Many anecdotes and some studies suggest that meditation can be a powerful tool for mental and physical health. New research shows that it may have yet another benefit: to help us learn faster from past experiences.
In a new study, researchers from the University of Surrey in the United Kingdom focused on one particular type of meditation — “focused attention meditation” — and whether it affects how a person learns.
This meditation practice requires a person to focus their attention on a particular object — a burning candle or one’s own breath, for instance — and maintain that focus for a period of time.
People often use focused attention meditation as a
“Meditation is a powerful tool for the body and the mind; it can reduce stress and improve immune function,” says study co-author Prof. Bertram Opitz.
But can it also help us train our minds to learn faster from feedback or information acquired through past experiences?
Prof. Opitz and Paul Knytl, who is a doctoral student at the University of Surrey, suggest that the answer to that question is “yes.”
The two explain their research findings in a paper now featured in the Journal of Cognitive, Affective, & Behavioral Neuroscience.
The researchers worked with people who were meditators and people who did not meditate. There were 35 participants in total, of which nine identified as Buddhist meditators, 12 practiced meditation in a secular context, two practiced Qi Gong, and the rest non-meditators.
For the purpose of this study, the investigators trained the participants to do well in an activity in which they had to select images that were most likely to bring them a particular reward.
In this exercise, the participants saw pairs of images, each with different probabilities of bringing a reward if selected.
The researchers noticed that those who practiced meditation had a higher success rate in choosing reward-associated images compared with their non-meditating peers.
This, Prof. Opitz and Knytl explain, suggests that meditators tend to learn from positive outcomes, while non-meditators most likely learn from negative outcomes.
“Humans have been meditating for over 2,000 years, but the neural mechanisms of this practice are still relatively unknown,” says Knytl, who is specializing in the neurological mechanisms associated with focused attention meditation.
“[Our current] findings demonstrate that, on a deep level, meditators respond to feedback in a more even-handed way than non-meditators, which may help to explain some of the psychological benefits they experience from the practice,” he adds.
In the new study, the team also measured the participants’ brain activity during their tasks by using electroencephalograms (EEGs), a method that records the electrical activity in a person’s brain.
The EEGs showed that while all the participants responded in the same way to positive feedback during the exercise, those who did not meditate had a more intense response to negative feedback than meditators.
Among participants who meditated, those with the weakest response to negative feedback were the most experienced practitioners.
Knytl and Prof. Opitz believe that regular meditation may impact levels of dopamine, which is a neurotransmitter that plays an important role in mood regulation and physical agility, among other things.

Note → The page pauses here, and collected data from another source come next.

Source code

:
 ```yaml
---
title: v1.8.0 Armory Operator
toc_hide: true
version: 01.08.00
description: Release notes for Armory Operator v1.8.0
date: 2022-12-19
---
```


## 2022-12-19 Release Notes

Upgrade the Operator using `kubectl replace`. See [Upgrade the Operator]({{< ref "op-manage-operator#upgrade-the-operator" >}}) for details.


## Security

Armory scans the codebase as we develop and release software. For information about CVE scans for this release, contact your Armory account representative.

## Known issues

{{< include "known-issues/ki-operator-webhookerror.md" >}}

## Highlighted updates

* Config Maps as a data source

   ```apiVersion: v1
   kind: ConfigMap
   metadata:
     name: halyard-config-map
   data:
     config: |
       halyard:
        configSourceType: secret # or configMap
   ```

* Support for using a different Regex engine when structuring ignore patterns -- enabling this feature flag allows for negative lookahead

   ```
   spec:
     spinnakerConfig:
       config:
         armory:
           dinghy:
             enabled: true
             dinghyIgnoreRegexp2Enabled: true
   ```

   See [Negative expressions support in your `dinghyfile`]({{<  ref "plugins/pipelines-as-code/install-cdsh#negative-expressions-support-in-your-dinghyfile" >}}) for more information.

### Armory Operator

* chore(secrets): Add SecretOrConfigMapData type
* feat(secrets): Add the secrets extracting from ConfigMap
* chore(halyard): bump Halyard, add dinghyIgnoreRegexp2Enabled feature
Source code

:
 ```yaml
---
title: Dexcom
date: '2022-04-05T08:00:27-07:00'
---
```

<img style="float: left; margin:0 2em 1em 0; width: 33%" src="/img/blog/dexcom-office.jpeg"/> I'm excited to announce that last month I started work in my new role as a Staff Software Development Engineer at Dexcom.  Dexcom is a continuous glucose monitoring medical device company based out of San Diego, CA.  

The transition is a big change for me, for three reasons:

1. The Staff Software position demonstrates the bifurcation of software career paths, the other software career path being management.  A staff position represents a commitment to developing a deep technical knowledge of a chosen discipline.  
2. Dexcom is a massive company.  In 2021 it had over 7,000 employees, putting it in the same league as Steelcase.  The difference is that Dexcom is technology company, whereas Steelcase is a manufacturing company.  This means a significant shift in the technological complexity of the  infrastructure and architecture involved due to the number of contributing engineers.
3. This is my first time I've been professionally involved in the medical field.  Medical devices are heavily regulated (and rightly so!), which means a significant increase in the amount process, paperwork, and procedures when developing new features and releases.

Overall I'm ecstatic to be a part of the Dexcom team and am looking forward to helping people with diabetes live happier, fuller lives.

This, in turn, may render meditators less responsive to negative feedback.
The scientists also note that previous research has found that people with Parkinson’s disease — who have much lower levels of dopamine than normal — tended not to perform well on learning tasks that required them to respond to positive feedback.
“What we have found is that [meditation] can […] impact on how we receive feedback, i.e. if we quickly learn from our mistakes or if we need to keep making them before we find the right answer.”
Prof. Bertram Opitz
“If it is the latter [then] this can impact how individuals perform in the workplace or classroom. Such individuals may benefit from meditation to increase their productivity or prevent them from falling behind in their studies,” Prof. Opitz suggests.